US Court Throws Out Last Libor Collusion Case Against Global Banks

Final Claims Dismissed
A federal judge has thrown out the last remaining claims in sprawling litigation that accused global banks of conspiring to rig Libor, the benchmark interest rate once tied to hundreds of trillions of dollars in contracts. The decision brings an end to one of the longest-running financial antitrust cases in U.S. history.
U.S. District Judge Naomi Reice Buchwald in Manhattan issued a 273-page ruling on Thursday, finding that investors had failed to prove banks colluded to keep Libor artificially low. “The evidence they cite does not tend to exclude the possibility that the alleged conspirators acted independently,” Buchwald wrote. She said plaintiffs had not shown a “multi-year, sixteen-bank conspiracy” to suppress the benchmark.
The ruling closes more than a decade of litigation that began in 2011, with plaintiffs seeking to recover losses linked to alleged manipulation of the key global rate.
Investor Takeaway
Who Sued and Who Was Left
The investor group included Principal Financial Group, the cities of Baltimore and Houston, several California counties, Yale University, mortgage financiers Fannie Mae and Freddie Mac, and the Federal Deposit Insurance Corporation as receiver for failed banks. They alleged the banks’ conduct inflated profits, masked weakness during the 2008 financial crisis and distorted borrowing costs across the economy.

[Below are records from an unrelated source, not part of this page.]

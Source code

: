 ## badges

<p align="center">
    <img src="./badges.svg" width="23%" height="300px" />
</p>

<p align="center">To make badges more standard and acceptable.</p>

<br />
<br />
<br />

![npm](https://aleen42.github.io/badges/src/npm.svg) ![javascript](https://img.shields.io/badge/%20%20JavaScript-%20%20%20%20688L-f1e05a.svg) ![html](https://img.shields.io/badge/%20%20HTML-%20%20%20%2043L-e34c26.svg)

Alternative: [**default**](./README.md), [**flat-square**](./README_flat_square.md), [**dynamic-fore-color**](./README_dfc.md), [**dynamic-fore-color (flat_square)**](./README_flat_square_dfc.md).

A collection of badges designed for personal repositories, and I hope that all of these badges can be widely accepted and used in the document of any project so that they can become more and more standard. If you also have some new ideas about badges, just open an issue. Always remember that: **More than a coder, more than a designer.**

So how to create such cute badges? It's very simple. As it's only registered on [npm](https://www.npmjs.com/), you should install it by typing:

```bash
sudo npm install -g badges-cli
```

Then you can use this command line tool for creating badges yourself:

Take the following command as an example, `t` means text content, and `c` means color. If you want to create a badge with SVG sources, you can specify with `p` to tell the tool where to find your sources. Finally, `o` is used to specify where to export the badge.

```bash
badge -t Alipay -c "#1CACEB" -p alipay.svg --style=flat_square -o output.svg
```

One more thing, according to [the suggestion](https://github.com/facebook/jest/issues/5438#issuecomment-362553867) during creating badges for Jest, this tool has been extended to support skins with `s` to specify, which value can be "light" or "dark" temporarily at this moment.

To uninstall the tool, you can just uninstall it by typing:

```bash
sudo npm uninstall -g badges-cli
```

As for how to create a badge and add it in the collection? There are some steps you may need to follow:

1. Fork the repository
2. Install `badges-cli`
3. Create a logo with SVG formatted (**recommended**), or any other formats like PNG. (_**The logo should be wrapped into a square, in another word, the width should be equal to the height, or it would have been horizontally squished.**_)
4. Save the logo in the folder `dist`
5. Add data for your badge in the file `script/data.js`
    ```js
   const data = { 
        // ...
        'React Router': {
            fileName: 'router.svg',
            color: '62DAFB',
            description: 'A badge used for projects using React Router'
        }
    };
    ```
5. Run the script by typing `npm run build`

Defendants still facing claims until this week included Bank of America, Barclays, Deutsche Bank, HSBC, JPMorgan Chase, Lloyds, NatWest, Portigon, Rabobank, Royal Bank of Canada and UBS. Lawyers for the plaintiffs did not respond to requests for comment. Bank of America, the lead defendant in many of the cases, also declined to comment.

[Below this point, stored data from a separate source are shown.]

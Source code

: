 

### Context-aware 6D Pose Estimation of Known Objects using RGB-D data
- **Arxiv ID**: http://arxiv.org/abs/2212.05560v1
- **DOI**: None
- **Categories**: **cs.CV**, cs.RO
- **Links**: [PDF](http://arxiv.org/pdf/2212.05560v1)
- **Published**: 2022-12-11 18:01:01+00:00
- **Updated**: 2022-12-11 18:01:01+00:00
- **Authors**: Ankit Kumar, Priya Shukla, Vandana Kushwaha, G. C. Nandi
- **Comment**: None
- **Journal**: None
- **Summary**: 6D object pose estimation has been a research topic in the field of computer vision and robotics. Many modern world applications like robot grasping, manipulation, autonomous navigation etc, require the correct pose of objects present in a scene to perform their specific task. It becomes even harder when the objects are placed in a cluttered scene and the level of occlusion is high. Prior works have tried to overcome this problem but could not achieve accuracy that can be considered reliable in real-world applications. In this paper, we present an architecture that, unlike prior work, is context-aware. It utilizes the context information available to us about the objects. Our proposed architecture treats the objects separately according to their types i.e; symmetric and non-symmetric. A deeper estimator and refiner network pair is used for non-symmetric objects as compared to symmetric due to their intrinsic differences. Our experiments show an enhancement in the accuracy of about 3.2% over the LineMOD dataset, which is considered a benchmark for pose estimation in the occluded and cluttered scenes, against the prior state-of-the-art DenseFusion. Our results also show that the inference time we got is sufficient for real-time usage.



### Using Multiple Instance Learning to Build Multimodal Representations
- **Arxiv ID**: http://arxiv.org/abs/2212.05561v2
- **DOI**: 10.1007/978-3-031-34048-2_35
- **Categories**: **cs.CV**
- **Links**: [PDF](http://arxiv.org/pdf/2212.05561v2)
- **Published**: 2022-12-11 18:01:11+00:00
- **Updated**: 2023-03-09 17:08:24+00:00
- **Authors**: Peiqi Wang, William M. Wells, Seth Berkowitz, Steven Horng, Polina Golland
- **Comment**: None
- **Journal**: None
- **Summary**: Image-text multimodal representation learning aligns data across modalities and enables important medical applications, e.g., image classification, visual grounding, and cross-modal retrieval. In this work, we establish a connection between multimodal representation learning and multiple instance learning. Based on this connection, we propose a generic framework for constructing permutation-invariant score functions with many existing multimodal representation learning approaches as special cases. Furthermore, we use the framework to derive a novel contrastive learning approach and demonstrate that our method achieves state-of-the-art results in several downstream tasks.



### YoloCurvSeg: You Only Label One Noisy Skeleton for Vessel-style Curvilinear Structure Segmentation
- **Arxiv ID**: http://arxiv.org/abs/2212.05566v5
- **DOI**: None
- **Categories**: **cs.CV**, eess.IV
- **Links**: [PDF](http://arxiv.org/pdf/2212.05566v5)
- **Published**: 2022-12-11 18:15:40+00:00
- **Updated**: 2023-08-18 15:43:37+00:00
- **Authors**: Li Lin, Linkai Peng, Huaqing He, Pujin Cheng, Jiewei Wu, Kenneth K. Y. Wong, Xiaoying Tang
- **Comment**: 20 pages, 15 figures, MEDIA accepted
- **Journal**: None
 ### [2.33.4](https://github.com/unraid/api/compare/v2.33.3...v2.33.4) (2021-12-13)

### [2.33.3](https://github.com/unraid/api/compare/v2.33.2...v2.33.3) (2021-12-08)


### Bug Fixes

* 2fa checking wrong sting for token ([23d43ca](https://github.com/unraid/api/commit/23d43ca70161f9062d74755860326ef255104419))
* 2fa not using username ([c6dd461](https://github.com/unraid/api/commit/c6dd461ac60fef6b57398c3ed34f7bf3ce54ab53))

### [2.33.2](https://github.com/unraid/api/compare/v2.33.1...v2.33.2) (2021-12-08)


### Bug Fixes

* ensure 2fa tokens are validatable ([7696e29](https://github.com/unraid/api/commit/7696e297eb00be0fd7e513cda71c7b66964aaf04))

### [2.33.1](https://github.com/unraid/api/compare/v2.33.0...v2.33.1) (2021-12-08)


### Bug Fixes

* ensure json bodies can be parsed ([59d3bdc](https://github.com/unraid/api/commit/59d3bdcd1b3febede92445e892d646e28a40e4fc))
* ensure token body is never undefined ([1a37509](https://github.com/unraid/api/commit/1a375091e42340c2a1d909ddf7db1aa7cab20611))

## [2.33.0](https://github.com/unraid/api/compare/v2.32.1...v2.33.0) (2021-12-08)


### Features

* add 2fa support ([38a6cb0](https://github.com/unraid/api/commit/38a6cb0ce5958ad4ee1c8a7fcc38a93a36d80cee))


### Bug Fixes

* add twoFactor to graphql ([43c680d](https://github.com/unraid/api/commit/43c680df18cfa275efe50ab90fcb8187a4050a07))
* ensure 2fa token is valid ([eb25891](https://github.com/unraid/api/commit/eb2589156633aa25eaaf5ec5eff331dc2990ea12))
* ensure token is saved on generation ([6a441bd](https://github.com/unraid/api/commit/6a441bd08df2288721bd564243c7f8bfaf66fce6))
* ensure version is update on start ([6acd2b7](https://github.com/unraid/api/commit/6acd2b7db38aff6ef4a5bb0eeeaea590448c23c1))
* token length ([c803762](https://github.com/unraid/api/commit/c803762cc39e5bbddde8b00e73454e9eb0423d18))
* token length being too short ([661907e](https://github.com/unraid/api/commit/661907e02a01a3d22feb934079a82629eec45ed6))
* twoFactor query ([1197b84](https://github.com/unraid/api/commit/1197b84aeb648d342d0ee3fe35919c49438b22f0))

Over years of proceedings, investors presented emails, chat logs, phone transcripts, deposition testimony and expert analysis in an effort to prove collusion. But Buchwald found the evidence fell short of establishing a coordinated industry-wide effort.
Libor’s Legacy
Libor, short for the London Interbank Offered Rate, was for decades the most widely used benchmark in global finance, influencing interest rates for more than $300 trillion in loans and derivatives. It was set daily based on banks’ estimates of their borrowing costs.
Authorities across the U.S., U.K. and elsewhere uncovered manipulation, with traders adjusting submissions to benefit trading positions or improve perceptions of financial health during the crisis. Investigations produced roughly $9 billion in fines and settlements and criminal convictions for several traders. Yet in civil courts, investors were unable to prove a broad conspiracy.

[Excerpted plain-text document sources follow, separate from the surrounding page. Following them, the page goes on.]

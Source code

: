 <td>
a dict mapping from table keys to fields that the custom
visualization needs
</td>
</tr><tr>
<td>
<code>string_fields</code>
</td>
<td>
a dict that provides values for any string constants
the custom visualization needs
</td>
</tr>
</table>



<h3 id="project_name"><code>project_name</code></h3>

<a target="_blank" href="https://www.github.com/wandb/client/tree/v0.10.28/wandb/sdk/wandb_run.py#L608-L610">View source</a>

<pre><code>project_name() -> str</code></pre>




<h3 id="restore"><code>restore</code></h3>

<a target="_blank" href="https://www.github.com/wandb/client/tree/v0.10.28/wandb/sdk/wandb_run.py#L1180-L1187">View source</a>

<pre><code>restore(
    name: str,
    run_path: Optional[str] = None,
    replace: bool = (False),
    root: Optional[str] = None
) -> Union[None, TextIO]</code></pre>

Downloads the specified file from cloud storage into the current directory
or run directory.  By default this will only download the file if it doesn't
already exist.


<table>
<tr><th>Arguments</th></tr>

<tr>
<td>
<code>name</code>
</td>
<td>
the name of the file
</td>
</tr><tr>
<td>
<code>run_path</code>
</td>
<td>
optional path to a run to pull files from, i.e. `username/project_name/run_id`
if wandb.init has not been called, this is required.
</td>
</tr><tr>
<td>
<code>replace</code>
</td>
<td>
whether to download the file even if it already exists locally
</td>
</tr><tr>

Buchwald dismissed core claims in 2013, though some were revived on appeal. The case narrowed over time as some claims were settled and others struck down, leaving Thursday’s ruling to close the door on the last pending antitrust allegations.
Investor Takeaway
Case Closed
The decision in In re Libor-Based Financial Instruments Antitrust Litigation (No. 11-02262) effectively ends civil claims tied to the scandal. For plaintiffs — including cities, pension funds, insurers and universities — it marks a final defeat after more than a decade in court. For the banks, it lifts the last cloud of private antitrust liability linked to one of finance’s most damaging scandals.
Libor itself was phased out in January 2022, replaced in the U.S. by the Secured Overnight Financing Rate (SOFR) and other transaction-based benchmarks. Regulators moved to ensure new benchmarks were harder to manipulate, seeking to avoid a repeat of one of the most notorious episodes in financial markets.